### Task details
Restrict the output to the lines below starting at the one that contains "once per week." and ending at the one that contains "- [Compile Time", and restate them word for word, both ends included.

### Data shown
---+---

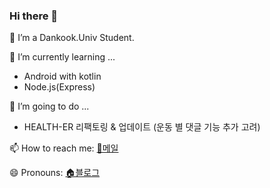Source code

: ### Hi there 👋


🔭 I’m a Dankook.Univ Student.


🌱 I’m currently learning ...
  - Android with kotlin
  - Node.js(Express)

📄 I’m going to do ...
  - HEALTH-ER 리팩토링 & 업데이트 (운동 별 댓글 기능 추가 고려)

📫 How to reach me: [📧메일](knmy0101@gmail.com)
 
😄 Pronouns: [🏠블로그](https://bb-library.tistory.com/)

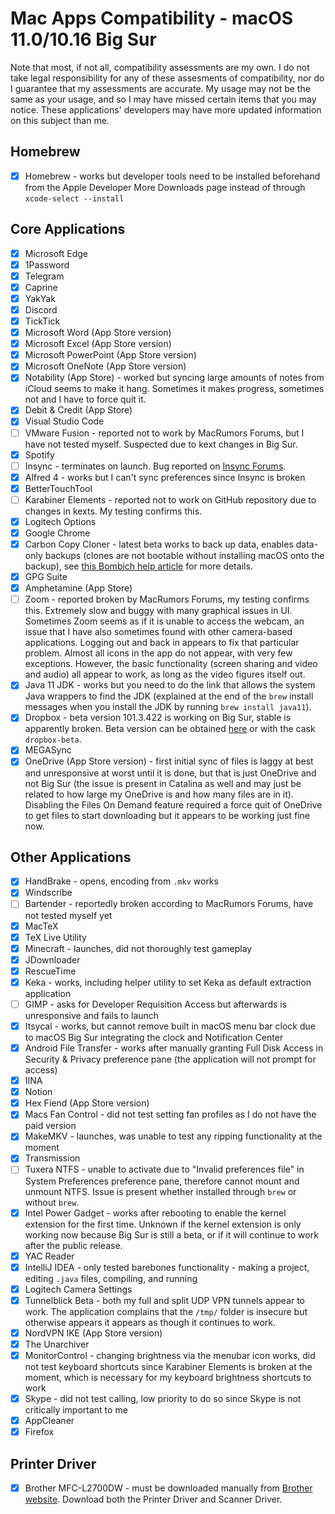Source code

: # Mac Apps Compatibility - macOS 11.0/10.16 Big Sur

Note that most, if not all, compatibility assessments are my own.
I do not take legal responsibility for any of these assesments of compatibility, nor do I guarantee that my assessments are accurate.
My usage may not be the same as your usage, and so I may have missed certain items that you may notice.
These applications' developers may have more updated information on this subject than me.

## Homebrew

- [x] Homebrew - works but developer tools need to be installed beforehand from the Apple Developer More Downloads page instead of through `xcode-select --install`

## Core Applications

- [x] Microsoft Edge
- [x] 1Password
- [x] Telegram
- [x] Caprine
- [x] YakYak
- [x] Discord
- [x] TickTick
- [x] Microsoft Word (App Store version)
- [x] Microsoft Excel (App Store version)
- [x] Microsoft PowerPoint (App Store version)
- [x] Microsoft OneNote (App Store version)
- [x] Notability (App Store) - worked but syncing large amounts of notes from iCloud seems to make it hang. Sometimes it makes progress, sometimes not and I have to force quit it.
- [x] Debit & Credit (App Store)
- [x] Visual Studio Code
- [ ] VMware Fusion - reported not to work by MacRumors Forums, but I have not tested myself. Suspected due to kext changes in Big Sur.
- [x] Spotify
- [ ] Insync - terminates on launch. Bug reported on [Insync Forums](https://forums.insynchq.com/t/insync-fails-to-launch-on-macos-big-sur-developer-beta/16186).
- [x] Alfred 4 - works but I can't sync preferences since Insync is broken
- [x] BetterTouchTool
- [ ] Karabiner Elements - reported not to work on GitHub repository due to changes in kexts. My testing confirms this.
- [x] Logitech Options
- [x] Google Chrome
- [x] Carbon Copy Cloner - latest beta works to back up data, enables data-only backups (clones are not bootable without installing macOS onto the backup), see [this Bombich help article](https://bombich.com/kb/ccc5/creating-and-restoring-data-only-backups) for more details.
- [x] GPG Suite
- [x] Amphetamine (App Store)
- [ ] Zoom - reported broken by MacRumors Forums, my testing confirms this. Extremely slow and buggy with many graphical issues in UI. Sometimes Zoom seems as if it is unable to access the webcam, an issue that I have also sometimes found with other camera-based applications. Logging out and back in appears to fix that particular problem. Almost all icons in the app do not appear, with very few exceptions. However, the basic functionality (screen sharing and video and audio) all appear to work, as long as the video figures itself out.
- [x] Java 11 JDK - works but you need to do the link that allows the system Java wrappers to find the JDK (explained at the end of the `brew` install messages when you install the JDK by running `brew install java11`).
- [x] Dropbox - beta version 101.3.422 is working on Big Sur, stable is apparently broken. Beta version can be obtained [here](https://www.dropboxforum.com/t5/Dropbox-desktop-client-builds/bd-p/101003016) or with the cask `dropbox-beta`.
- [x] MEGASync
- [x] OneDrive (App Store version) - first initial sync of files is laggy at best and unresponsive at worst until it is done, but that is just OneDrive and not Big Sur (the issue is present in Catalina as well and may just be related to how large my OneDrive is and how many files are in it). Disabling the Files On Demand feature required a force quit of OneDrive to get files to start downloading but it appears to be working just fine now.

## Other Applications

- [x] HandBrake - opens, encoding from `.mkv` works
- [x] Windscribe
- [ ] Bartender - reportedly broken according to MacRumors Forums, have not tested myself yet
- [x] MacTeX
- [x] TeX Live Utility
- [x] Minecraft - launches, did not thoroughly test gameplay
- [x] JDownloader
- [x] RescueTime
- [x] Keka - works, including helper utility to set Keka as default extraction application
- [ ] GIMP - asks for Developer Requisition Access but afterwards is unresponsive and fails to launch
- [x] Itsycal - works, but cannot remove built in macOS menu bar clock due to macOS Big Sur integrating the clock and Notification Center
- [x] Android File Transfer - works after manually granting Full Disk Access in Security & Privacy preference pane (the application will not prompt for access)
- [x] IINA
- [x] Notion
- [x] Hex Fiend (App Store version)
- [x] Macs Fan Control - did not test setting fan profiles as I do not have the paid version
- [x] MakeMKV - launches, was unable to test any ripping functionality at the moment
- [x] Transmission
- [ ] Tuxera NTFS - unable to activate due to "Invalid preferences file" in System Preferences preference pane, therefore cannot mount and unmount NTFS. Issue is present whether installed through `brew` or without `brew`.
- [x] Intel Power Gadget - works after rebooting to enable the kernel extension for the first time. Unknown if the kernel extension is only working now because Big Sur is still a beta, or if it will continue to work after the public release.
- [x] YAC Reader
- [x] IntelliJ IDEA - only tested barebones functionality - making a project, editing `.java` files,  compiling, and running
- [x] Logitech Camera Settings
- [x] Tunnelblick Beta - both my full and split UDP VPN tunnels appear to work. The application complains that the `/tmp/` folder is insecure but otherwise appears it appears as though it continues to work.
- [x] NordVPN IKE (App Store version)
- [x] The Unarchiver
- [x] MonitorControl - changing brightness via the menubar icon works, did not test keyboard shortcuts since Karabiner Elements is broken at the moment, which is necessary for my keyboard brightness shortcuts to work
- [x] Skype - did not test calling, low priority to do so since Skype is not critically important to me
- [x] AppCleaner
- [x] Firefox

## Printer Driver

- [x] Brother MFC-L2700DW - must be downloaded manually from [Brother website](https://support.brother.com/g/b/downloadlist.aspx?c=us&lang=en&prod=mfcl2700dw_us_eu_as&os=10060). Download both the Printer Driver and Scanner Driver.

---+---

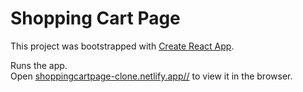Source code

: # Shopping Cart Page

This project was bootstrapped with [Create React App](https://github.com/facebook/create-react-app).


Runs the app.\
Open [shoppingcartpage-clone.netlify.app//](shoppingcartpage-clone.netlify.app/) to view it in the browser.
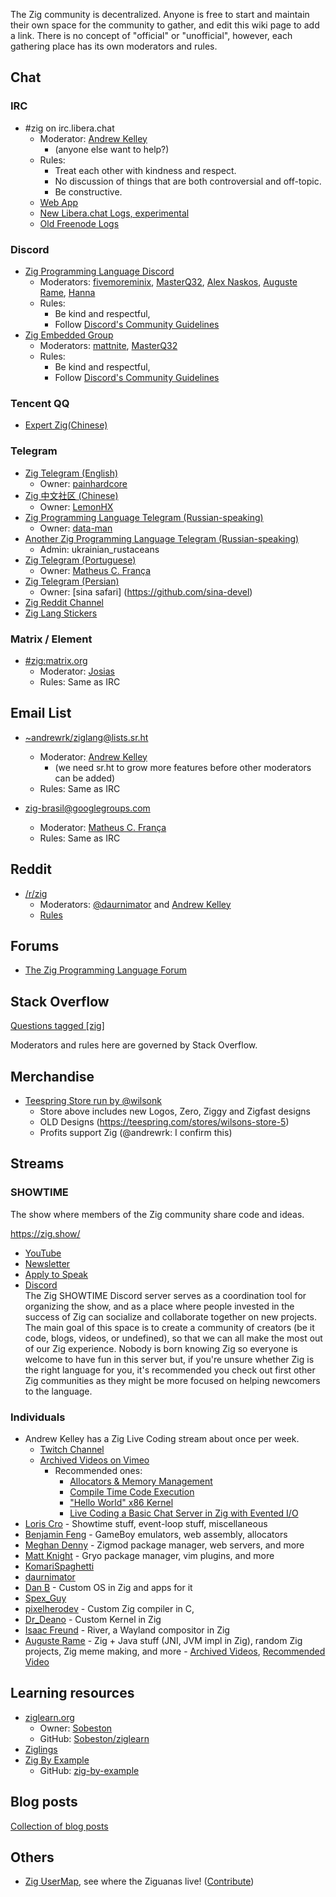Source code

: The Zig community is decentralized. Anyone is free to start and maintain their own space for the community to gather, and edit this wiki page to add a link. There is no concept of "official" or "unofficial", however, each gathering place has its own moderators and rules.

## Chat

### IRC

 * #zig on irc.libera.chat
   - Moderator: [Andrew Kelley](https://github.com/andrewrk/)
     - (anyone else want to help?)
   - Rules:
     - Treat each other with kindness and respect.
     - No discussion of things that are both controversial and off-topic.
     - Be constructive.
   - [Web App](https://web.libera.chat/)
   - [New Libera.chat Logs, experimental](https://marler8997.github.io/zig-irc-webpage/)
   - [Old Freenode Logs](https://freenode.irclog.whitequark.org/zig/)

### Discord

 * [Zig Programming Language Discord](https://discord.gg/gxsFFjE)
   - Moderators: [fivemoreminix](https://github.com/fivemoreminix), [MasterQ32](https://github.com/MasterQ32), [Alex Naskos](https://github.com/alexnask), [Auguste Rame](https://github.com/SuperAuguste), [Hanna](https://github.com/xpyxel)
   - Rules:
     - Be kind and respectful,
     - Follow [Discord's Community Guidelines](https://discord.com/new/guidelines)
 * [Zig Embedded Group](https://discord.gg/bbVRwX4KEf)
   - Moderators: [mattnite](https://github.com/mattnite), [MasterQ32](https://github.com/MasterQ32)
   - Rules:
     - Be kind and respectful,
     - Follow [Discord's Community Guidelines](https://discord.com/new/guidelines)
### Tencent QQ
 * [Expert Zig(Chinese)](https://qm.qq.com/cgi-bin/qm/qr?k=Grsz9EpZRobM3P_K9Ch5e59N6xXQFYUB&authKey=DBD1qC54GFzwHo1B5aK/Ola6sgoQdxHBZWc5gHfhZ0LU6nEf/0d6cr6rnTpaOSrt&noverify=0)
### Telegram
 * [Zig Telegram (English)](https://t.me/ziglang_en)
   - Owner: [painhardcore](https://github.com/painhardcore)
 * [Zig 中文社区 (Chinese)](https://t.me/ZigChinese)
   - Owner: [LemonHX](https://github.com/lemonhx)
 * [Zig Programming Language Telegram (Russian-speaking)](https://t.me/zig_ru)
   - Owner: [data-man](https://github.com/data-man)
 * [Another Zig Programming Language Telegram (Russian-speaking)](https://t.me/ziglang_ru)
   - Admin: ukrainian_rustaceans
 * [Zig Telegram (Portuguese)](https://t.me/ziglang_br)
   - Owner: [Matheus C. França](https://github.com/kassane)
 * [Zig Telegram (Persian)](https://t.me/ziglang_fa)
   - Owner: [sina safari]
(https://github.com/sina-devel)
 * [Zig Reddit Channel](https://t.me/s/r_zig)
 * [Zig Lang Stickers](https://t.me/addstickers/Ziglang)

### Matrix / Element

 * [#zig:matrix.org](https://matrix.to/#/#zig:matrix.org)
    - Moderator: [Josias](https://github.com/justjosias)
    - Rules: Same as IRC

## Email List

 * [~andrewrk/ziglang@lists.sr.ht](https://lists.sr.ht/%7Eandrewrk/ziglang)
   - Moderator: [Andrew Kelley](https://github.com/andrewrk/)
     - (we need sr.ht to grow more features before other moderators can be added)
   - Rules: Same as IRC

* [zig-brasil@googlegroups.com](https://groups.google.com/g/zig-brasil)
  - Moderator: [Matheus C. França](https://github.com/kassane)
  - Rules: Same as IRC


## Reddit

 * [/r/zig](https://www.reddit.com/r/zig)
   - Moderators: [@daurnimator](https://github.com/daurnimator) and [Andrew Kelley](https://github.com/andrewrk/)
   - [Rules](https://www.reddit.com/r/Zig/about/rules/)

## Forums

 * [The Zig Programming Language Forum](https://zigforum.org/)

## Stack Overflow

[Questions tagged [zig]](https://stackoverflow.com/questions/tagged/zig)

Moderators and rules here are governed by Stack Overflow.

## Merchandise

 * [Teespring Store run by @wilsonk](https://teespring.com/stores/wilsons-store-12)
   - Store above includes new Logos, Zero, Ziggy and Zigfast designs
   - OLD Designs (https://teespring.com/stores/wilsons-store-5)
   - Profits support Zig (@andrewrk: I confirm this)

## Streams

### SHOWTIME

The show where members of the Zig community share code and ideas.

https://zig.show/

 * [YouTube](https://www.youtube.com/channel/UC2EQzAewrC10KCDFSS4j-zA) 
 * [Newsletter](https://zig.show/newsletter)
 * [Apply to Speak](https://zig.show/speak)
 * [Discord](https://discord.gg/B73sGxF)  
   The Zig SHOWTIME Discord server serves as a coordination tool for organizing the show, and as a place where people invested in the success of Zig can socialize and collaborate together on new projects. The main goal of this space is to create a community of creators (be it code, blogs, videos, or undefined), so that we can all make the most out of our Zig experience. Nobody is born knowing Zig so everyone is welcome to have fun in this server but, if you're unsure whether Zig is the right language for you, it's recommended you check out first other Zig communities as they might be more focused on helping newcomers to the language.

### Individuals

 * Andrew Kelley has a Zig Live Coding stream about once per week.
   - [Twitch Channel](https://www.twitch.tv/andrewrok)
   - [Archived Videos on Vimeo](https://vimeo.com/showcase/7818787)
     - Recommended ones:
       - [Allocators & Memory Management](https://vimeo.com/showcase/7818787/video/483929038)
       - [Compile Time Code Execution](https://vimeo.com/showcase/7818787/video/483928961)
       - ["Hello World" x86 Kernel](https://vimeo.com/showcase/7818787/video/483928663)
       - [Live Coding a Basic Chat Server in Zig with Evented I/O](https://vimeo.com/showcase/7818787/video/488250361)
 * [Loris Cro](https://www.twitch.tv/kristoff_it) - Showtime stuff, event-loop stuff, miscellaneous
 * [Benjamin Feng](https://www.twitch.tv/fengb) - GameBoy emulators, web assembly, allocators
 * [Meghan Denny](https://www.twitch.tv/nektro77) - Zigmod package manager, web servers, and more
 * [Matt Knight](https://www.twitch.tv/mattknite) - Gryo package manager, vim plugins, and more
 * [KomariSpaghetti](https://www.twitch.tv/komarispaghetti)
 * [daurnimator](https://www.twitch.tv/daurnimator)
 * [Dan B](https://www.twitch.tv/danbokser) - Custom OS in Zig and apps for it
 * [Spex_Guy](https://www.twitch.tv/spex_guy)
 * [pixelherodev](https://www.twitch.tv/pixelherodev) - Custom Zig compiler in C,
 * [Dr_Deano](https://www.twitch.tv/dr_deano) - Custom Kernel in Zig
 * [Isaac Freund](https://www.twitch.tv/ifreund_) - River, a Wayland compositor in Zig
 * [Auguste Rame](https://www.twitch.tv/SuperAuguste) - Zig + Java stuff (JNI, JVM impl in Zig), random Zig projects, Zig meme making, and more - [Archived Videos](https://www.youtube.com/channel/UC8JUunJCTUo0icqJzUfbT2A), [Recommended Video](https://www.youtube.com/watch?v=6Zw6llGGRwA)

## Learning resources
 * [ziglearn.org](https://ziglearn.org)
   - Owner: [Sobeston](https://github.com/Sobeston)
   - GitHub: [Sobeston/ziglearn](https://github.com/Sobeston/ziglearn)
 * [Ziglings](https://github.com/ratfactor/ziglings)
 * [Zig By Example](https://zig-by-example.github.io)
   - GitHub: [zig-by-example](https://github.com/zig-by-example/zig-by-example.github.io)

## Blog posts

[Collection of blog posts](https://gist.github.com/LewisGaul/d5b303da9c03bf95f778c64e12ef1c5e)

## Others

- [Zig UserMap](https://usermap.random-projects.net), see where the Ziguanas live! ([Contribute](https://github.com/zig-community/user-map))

---+---

### Answer box
 * Andrew Kelley has a Zig Live Coding stream about once per week.
   - [Twitch Channel](https://www.twitch.tv/andrewrok)
   - [Archived Videos on Vimeo](https://vimeo.com/showcase/7818787)
     - Recommended ones:
       - [Allocators & Memory Management](https://vimeo.com/showcase/7818787/video/483929038)
       - [Compile Time Code Execution](https://vimeo.com/showcase/7818787/video/483928961)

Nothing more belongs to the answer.